Random Walker wrote: ↑Mon Jul 06, 2020 1:48 pm
marcopolo wrote: ↑Mon Jul 06, 2020 1:29 pm
To a casual observer it appears that most are simply guessing what this fund is actually doing, even its supporters seems to only speculate on the AQR implementation, and what is in the attribution report explaining its latest performance.
So, do those that buy into this strategy essentially ignore the advice to only invest in things you understand? Just put your faith in AQR and the RIAs that sell their products?
There are always different levels of understanding. Understanding is not digital, it’s analog. How much does one need to understand about an individual stock or the intricacies of a stock index’s formation to invest in it? How much does one need to know about bonds to invest in total bond index? In my own case, invested in passive equity funds, several alternative funds, and a municipal bond ladder, I’d say I have a solid layman’s understanding of the purpose of each portfolio component. But not a lot beyond that. I do put substantial trust in my RIA. How much do any of us really understand? How many muni investors really appreciate how to price the various call features of their bonds?

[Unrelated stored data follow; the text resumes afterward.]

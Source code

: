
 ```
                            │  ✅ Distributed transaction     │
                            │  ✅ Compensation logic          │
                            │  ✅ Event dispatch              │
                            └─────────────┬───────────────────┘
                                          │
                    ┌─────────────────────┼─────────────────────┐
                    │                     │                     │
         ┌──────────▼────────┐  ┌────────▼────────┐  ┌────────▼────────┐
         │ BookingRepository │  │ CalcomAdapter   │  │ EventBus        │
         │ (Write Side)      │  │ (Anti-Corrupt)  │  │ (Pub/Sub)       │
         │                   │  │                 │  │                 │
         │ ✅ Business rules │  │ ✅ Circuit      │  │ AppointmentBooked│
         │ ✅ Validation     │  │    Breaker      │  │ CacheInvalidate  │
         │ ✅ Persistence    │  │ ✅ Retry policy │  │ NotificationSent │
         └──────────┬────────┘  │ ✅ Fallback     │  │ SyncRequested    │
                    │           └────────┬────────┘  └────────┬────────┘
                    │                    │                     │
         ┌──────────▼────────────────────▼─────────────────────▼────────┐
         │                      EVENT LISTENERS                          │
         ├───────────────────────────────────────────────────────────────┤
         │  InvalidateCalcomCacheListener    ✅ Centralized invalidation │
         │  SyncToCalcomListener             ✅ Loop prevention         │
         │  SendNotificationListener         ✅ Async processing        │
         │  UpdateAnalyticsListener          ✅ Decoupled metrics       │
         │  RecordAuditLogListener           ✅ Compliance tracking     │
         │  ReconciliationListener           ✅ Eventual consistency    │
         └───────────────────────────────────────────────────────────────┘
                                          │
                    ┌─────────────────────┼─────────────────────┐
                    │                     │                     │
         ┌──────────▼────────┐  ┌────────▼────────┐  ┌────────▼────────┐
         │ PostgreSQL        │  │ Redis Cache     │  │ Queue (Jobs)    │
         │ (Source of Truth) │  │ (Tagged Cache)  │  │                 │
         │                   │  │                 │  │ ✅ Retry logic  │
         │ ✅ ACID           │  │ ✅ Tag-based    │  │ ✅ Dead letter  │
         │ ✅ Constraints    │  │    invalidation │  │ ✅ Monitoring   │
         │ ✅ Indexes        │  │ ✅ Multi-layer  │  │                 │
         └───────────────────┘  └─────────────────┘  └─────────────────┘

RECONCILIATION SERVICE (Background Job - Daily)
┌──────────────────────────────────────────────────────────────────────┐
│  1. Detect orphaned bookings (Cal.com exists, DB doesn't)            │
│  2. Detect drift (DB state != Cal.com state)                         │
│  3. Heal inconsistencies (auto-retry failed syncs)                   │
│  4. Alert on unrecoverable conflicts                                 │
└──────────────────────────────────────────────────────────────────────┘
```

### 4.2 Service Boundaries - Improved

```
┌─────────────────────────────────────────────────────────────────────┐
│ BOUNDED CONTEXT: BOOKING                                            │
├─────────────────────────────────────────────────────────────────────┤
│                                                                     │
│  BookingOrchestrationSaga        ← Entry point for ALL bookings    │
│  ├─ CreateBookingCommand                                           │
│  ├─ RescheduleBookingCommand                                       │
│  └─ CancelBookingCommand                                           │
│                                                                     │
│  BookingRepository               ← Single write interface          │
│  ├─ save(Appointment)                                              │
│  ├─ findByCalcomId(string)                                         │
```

I think one of the strongest arguments for index investing is that for the most part we don’t know what we don’t know!
I agree on non-binary of 'understanding'. For example something like a Total Bond Market fund is not actually simple. Considering which factors like credit, liquidity, embedded options etc. provide the spread over treasuries, the particular quirks of 'slightly' credit risky instruments (like corporate bonds) in an index format, the effect of term premium in constant maturity instruments and on and on. I don't think but a small % of investors in those funds understand all that in any detail, as is clear when such funds are discussed here (a relatively sophisticated crowd by retail investor standards). It's difficult to even analyze stuff like the effect of embedded options (the holder of the fund is short, where a good deal of the apparent yield premium over T comes from). In case of Vanguard anyway, who doesn't give any relevant info, some other fund co's at least give a black box generated 'option adjusted spread'.
Does that mean TBM are dangerous instruments everyone should steer clear of? Obviously not. If you understand you're getting some more spread by taking some generally moderate risk (didn't look so moderate for a bit this past March, but then the Fed stepped in), that's OK. And maybe the fund will also produce more/less performance than what's explained by ex-ante SEC yield and subsequent yield movements (via term premium, embedded options, downgrades of corp bonds out of the index, etc) which you might never be able to get quite to the bottom of. And maybe the vagaries will cause you to mis-estimate the true value of the fund v say a simpler highest yielding CD. But it's not the end of the world.
And while I would *not* directly compare the suitability of QSPIX to TBM as a general investment tool, I think it's somewhat parallel. A lot of the dozen pages threads I've read about this fund, going back years to being a lurker, were suggestions it would blow up. The more sensible criticisms IMO were always that the (carry, value, momentum, defensive) factors which had worked in historical sampling fund is based on would generally just start treading water, 'yesterday's strategies'. Then maybe one of them in one particular asset class would be a real disaster (like say...value stocks
) And with lots of real costs (it's not *just* a big fat check to Cliff Asness), it would have a negative return (now -4.4% pa 5 yr per Yahoo Finance). And guess what? But again before getting on too high horse about how investors in this should know *exactly* why it has performed as it has, try exactly tying in the performance of a TBM fund to all factors especially over a period of widely varying yield curve shape and level, liquidity and credit premia, that's also hard. We don't focus so much on that perhaps because rates keep going down.
I'm not saying I predicted anything about QSPIX. I invested in this fund in early 2015 as part of semi-fooling around money in IRA, with expectation it might do as the factors did historically, or might just spin its wheels. I dumped it in early 2019 when my return was down to +1.9% pa after being pretty good for awhile. No self back patting, that's just when the wheel spin outcome began to seem too likely. Obviously I could have made more than 1.9% in various other things never bothering with QSPIX at all.